_AIM OF THE EXERCISE_
Would you quote the material below from its first line through the line containing "Our biggest achievement", exactly and with both ends included?

Top of ENTRIES SUPPLIED

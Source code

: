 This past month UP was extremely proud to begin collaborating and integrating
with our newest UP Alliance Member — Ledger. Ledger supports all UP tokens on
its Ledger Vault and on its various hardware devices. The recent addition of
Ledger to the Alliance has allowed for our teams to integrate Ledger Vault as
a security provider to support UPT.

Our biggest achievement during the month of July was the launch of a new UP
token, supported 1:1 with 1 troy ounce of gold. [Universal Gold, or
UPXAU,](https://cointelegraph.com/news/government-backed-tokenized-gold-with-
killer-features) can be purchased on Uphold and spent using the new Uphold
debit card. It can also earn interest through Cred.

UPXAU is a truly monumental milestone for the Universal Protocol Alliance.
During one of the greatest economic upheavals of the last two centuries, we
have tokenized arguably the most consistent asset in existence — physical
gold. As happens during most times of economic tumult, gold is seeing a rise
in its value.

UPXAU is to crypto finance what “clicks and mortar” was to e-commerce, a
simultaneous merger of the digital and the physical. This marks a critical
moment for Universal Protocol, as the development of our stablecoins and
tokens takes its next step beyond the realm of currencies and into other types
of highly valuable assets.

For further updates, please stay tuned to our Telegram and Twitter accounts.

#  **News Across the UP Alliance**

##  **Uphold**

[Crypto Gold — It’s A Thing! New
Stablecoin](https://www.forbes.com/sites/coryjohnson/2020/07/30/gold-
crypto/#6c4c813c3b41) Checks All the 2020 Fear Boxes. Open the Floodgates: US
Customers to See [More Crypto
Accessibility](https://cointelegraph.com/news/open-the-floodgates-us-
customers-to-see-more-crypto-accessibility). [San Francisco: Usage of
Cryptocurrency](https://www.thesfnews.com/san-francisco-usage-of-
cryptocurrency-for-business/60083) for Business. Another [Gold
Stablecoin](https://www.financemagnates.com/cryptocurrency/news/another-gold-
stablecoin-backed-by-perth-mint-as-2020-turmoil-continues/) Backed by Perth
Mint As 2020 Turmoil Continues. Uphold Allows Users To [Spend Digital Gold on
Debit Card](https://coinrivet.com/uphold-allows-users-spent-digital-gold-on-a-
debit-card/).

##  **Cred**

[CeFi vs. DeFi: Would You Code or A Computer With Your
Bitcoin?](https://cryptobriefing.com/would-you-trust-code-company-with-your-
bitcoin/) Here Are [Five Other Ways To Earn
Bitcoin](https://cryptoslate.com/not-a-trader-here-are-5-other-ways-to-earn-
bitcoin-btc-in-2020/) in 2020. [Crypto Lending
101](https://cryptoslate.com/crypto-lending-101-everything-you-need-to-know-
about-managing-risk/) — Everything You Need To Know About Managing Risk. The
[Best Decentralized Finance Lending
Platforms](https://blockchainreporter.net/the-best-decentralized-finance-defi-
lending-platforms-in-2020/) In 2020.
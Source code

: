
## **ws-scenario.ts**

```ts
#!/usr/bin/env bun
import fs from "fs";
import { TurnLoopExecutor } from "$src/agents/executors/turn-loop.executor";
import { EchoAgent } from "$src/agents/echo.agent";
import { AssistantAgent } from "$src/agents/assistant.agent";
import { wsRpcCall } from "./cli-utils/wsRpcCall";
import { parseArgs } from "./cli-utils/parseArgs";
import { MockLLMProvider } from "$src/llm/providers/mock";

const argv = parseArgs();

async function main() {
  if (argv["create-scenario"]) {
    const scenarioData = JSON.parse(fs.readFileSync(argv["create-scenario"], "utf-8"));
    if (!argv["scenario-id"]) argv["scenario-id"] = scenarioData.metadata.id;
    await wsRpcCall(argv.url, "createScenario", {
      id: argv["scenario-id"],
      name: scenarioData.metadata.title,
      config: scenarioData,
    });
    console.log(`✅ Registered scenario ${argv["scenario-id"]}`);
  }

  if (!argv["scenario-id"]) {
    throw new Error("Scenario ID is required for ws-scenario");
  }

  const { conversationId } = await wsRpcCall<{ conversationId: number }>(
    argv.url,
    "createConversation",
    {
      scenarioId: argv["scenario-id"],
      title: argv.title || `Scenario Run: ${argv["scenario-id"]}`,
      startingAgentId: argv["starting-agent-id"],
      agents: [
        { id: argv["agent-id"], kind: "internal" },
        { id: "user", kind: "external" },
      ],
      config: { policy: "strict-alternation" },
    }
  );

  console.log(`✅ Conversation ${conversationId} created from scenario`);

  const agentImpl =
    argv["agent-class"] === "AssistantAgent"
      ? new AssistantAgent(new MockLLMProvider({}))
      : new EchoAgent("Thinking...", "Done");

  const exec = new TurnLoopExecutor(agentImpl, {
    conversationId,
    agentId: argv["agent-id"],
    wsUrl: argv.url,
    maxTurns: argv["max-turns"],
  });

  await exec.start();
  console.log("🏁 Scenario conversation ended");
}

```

Bottom of ENTRIES SUPPLIED

_COMPLETED EXERCISE_
Source code

: This past month UP was extremely proud to begin collaborating and integrating
with our newest UP Alliance Member — Ledger. Ledger supports all UP tokens on
its Ledger Vault and on its various hardware devices. The recent addition of
Ledger to the Alliance has allowed for our teams to integrate Ledger Vault as
a security provider to support UPT.

Our biggest achievement during the month of July was the launch of a new UP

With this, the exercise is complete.